India’s name was originally derived from the name of a river, Indus River. This is because the civilization in India begins from riverbanks which are the Indus River and the Ganges River. The two famous cities of India’s history, Mohenjo-Daro and Harappa have played an important role in the knowledge of Indian civilization. These cities were well planned with wide and straight streets built with brick houses. These cities also had systematic drainage and sewer system.

The contribution of ancient India towards science and technology can be divided into a few sub parts such as mathematics, astronomy, medicine and a lot more. The prehistoric human activity in Mehrgarh (now known as Pakistan) is the initiator of the history of science and technology. Then it continues through the Indus Valley Civilization.

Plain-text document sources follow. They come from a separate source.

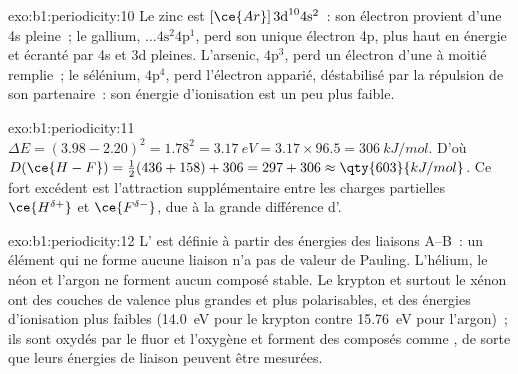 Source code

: \begin{solution}{exo:b1:periodicity:10}
Le zinc est $[\ce{Ar}]\,3\text{d}^{10} 4\text{s}^2$~: son électron
provient d'une  4s pleine~; le gallium,
$\dots 4\text{s}^2 4\text{p}^1$, perd son unique électron 4p, plus haut en énergie et
écranté par 4s et 3d pleines. L'arsenic, $4\text{p}^3$, perd un électron
d'une  à moitié remplie~; le sélénium, $4\text{p}^4$, perd
l'électron apparié, déstabilisé par la répulsion de son partenaire~: son
énergie d'ionisation est un peu plus faible.
\end{solution}

\begin{solution}{exo:b1:periodicity:11}
$\Delta E = (3.98 - 2.20)^2 = 1.78^2 = \qty{3.17}{eV} = 3.17 \times 96.5 =
\qty{306}{kJ/mol}$. D'où $D(\ce{H-F}) = \tfrac12(436 + 158) + 306 = 297 +
306 \approx \qty{603}{kJ/mol}$. Ce fort excédent est l'attraction
supplémentaire entre les charges partielles $\ce{H^{\delta+}}$ et
$\ce{F^{\delta-}}$, due à la grande différence d'.
\end{solution}

\begin{solution}{exo:b1:periodicity:12}
L' est définie à partir des énergies des liaisons
A--B~: un élément qui ne forme aucune liaison n'a pas de valeur de
Pauling. L'hélium, le néon et l'argon ne forment aucun composé stable.
Le krypton et surtout le xénon ont des couches de valence plus grandes et
plus polarisables, et des énergies d'ionisation plus faibles
(\qty{14.0}{eV} pour le krypton contre \qty{15.76}{eV} pour l'argon)~;
ils sont oxydés par le fluor et l'oxygène et forment des composés comme
, de sorte que leurs énergies de liaison peuvent être mesurées.
\end{solution}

The Harappan civilization (4000-3000 BC) had evident the earliest technological progress among the other Indian subcontinents. Archaeological remains prove the existence of well-planned urban centres which has roads and drainage system which is built systematically. For that time, the drainage system can be said to be amazing since they were built underground and it is constructed in a manner to allow for regular cleaning.

There were also evidence of fire and flood control measures to protect the farms and also villages. A well planned irrigation systems also been applied at that times. Textiles were produce by using cotton which was grown by them.

Larger private dwellings (flats) were built with multi-stories. Standardized fired bricks were used to build homes and separate cooking areas and toilets were built also. Various public function buildings such as public baths were also been built together with grain and goods storage facilities which will be used for trade.

Urban centres were often situated near riverside or sea-ports. Precise weights and measures were in use. Lothal the port of early manufactured products from smelted copper and bronze were developed as export centres.

Kilns an oven for burning and smelting copper blocks and casting tools were in existence. Other metal tools such as curved or circular saws, pierced needles and also bronze drills with twisted grooves were found exist. At that time, the drill was used for production of items with unparalleled precision.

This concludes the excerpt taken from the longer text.